___ LISTED ENTRIES ___
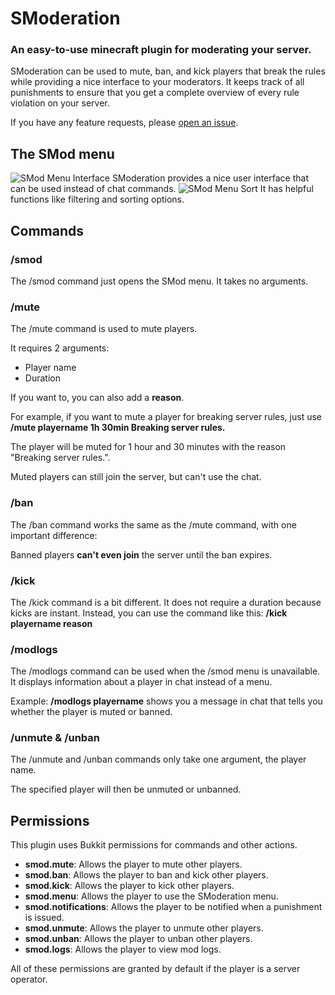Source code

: # SModeration
### An easy-to-use minecraft plugin for moderating your server.

SModeration can be used to mute, ban, and kick players that break the rules while providing a nice interface to your moderators.
It keeps track of all punishments to ensure that you get a complete overview of every rule violation on your server.

If you have any feature requests, please [open an issue](https://github.com/Shiewk/SModeration/issues).

## The SMod menu
![SMod Menu Interface](https://github.com/Shiewk/SModeration/assets/images/menu0.png)
SModeration provides a nice user interface that can be used instead of chat commands.
![SMod Menu Sort](https://github.com/Shiewk/SModeration/assets/images/menu1.png)
It has helpful functions like filtering and sorting options.

## Commands
### /smod
The /smod command just opens the SMod menu. It takes no arguments.
### /mute
The /mute command is used to mute players. 

It requires 2 arguments:
- Player name
- Duration

If you want to, you can also add a **reason**.

For example, if you want to mute a player for breaking server rules, just use **/mute playername 1h 30min Breaking server rules.**

The player will be muted for 1 hour and 30 minutes with the reason "Breaking server rules.".

Muted players can still join the server, but can't use the chat.
### /ban
The /ban command works the same as the /mute command, with one important difference:

Banned players **can't even join** the server until the ban expires.
### /kick
The /kick command is a bit different. It does not require a duration because kicks are instant. Instead, you can use the command like this: **/kick playername reason**
### /modlogs
The /modlogs command can be used when the /smod menu is unavailable. It displays information about a player in chat instead of a menu.

Example: **/modlogs playername** shows you a message in chat that tells you whether the player is muted or banned.
### /unmute & /unban
The /unmute and /unban commands only take one argument, the player name.

The specified player will then be unmuted or unbanned.
## Permissions
This plugin uses Bukkit permissions for commands and other actions.
- **smod.mute**: Allows the player to mute other players.
- **smod.ban**: Allows the player to ban and kick other players.
- **smod.kick**: Allows the player to kick other players.
- **smod.menu**: Allows the player to use the SModeration menu.
- **smod.notifications**: Allows the player to be notified when a punishment is issued.
- **smod.unmute**: Allows the player to unmute other players.
- **smod.unban**: Allows the player to unban other players.
- **smod.logs**: Allows the player to view mod logs.

All of these permissions are granted by default if the player is a server operator.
___
## PROBLEM:
Copy out every line of the data that includes "with".

## RESPONSE TO THIS TASK:
The player will be muted for 1 hour and 30 minutes with the reason "Breaking server rules.".
The /ban command works the same as the /mute command, with one important difference:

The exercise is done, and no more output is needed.